アニメーターの雇用形態
フリーランスが一般的
アニメーターの雇用形態は多くが業務委託(フリーランス)とされ、収入もどれだけの枚数や本数を描いたかによって決まります。
いわゆる出来高制や歩合制となっているため、正社員として勤め固定給を得られる人はほんのわずかです。
また製作費を抑えるために制作会社やプロダクションに所属していたとしても、最低限の基本給+歩合制としているところも多くなっており、一般的なサラリーマンのように企業に所属しているからと言って安定した収入を得られるとは限りません。
不安定な立場に置かれる新人アニメーター
2016年度に行われた「AEYAC 若年層アニメーター生活実態調査」によると、勤務形態では「個人事業主(スタジオ所属)」と回答した人が最も多く68.6%と過半数を占めています。
次いで多いのが「契約社員」の19.0%で「正社員」はわずか7.2%、「個人事業主(自宅作業)」は5.2%となっています。
収入に関しても「完全出来高」が 46.4%で最も多く、次いで「固定給+出来高」の39.3%固定給のみで収入を得ている人は13.3%しかいませんでした。
これにより、新人アニメーターの多くは非正規として働き、さらに作業量が賃金に直結するという非常に不安定な立場であることがわかります。

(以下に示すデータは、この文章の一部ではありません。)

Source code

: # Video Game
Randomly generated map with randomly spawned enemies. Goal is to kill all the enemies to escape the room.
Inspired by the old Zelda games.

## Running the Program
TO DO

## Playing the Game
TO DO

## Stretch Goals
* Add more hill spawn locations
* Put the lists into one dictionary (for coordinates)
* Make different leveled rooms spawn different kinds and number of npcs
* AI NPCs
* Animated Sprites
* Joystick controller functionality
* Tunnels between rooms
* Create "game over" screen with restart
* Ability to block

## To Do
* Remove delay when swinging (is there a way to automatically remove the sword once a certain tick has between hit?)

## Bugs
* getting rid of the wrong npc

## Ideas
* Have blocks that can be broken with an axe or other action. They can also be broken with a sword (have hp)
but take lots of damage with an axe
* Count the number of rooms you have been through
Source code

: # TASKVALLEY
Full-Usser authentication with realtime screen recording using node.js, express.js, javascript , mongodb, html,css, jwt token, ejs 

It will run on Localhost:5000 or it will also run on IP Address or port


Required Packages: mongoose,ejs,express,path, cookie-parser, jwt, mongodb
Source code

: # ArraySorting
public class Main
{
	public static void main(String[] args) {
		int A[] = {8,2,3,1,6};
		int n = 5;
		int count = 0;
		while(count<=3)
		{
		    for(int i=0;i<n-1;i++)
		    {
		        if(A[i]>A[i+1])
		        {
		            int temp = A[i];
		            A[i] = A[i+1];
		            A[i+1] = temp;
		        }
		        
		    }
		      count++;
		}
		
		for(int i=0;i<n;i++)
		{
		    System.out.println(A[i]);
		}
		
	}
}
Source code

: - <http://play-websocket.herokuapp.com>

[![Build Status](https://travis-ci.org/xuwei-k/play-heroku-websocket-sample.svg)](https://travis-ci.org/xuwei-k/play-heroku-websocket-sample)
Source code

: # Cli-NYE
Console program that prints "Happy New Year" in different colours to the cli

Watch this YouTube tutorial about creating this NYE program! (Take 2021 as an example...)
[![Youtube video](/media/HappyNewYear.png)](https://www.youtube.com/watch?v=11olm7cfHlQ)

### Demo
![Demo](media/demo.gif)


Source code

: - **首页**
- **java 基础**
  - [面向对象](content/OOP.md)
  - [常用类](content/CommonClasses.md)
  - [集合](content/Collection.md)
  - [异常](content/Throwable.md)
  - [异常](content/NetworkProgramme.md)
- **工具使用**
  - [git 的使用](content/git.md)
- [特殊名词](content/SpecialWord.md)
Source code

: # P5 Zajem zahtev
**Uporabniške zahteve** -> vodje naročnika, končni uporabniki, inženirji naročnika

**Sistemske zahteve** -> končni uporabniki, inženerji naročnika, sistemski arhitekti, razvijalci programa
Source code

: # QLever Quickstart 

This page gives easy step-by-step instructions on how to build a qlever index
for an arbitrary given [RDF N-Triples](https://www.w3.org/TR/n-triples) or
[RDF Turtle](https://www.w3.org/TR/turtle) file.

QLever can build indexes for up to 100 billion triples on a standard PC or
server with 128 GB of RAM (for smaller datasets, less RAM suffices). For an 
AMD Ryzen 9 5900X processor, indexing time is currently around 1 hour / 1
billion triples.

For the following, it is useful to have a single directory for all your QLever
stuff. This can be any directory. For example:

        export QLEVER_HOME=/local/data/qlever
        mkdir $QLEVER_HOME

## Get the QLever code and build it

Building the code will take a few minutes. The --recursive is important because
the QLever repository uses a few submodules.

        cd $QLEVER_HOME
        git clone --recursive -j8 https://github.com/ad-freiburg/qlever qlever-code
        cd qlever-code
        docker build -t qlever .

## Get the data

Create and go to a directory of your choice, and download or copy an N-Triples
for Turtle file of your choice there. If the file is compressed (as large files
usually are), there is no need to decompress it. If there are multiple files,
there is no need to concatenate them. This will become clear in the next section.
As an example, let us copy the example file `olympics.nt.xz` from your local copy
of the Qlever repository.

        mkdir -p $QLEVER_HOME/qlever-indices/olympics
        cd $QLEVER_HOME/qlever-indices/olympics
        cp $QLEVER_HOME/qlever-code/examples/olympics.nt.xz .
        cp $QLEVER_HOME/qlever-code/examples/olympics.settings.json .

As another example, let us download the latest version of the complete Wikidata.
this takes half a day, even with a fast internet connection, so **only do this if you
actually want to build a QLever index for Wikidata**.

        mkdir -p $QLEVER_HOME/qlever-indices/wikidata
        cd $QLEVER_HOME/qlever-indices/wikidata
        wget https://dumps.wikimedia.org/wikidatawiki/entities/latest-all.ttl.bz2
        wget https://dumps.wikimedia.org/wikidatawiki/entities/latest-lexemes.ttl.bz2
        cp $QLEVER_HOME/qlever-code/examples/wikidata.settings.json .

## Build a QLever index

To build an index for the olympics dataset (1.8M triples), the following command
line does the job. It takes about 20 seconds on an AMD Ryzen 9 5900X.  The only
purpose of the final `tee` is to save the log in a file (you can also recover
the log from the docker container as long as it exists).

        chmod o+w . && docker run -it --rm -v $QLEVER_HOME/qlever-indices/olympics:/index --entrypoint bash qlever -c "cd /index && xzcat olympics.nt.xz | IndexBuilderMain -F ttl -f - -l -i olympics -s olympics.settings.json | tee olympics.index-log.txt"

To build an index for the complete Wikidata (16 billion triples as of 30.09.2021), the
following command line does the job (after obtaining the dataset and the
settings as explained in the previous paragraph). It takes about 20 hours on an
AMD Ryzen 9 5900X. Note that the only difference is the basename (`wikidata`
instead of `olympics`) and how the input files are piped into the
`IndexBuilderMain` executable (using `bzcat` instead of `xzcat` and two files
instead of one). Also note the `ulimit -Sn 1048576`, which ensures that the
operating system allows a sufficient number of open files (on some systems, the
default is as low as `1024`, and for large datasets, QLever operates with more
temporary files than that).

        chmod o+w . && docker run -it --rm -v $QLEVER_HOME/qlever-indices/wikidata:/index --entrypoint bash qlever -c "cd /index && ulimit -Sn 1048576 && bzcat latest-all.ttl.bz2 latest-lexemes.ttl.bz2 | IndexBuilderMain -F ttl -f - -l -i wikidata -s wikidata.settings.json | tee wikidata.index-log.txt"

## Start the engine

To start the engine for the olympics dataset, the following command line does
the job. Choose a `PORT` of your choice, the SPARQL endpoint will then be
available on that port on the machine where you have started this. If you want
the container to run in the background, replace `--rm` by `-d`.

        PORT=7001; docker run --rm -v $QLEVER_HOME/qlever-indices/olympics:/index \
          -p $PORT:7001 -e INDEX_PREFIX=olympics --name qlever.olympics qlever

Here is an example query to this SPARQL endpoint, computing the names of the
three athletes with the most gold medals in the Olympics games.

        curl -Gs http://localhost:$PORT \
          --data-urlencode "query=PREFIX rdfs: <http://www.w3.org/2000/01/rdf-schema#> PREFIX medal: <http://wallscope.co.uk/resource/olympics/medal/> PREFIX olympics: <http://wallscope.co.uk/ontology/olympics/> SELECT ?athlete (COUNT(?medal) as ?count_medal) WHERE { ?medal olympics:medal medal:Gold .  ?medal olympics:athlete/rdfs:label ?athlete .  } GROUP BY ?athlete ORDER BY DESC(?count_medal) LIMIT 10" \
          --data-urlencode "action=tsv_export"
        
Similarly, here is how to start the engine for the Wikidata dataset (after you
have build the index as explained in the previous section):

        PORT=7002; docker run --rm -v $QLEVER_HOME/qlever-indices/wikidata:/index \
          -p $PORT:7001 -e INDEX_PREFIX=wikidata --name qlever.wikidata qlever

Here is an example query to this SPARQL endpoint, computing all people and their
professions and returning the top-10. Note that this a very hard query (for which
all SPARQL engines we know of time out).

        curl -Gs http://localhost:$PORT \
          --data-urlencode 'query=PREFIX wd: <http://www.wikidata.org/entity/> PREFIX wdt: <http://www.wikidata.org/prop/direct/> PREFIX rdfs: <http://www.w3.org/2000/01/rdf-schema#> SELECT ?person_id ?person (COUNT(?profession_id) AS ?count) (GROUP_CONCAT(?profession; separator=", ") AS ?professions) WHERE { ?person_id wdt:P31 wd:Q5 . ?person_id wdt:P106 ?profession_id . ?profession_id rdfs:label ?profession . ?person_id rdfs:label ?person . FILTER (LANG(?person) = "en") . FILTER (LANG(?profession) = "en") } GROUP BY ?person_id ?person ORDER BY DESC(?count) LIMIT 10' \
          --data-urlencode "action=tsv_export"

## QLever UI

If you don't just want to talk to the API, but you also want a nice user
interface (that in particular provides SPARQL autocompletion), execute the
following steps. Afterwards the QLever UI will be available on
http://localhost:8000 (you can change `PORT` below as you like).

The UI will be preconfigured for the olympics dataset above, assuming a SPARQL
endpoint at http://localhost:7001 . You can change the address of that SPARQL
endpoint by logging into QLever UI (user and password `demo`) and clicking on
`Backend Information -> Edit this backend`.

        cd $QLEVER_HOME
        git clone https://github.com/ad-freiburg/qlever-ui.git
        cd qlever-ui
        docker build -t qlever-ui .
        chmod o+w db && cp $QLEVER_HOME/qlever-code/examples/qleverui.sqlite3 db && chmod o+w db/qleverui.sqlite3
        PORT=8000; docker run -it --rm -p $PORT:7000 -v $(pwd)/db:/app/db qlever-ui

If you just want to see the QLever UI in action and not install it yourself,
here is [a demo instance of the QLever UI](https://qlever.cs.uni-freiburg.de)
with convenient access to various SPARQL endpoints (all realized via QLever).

フルタイムで働きながら十分な賃金を得られていないアニメーターも多く、こうした不安定な雇用形態も日本のアニメーターの社会問題となっています。
→2016年度「AEYAC 若年層アニメーター生活実態調査」
正社員のアニメーター
アニメーターとして正社員で活躍できる人は、本当に限られた人のみです。
大手の会社では正社員のアニメーターを採用するところもありますが、中小の制作会社やプロダクションの場合はキーとなるアニメーターやキャラクターデザイン、作画監督のようなスキルがあり、アニメーターとして一定のレベルに達している人でなければ正社員として雇わないというところも少なくありません。
ただし、契約社員やフリーランスとして働いていたとしても、実力が認められれば正社員として働けるチャンスはあります。
また、契約している制作会社で直接正社員として採用されるのではなく、他社から引き抜きの声がかかる場合もあります。
契約社員のアニメーター
契約社員のアニメーターは、制作会社やプロダクションに所属し、基本的には社内で仕事をします。
作品ごとに仕事を請け負いますが、仕事量は一定の量が確保されているので、フリーランスとして働くよりは安定した立場になりますが、雇用期間が定められており延長されなければ働き続けることはできません。
さらに、基本給+出来高制としているところが多く、安定した収入に直結するものではないということを覚悟しておきましょう。
フリーランスのアニメーター
フリーランスのアニメーターの場合、作品ごとではなく各話数ごとに仕事を受けることが多く、制作状況により常に仕事があるとは限りません。
ひとつの仕事は短ければ一週間や数日の場合もあり、ときには1カットごと1日単位で契約することもあります。
多くの場合は制作会社やプロダクションと契約を結んで仕事をしますが、このように細切れの契約が多く実際には契約条件があいまいになっているという問題もあります。
待遇に関してもフリーランスの場合は残業代や深夜労働手当なども支給されないため、非常に厳しいものとなっています。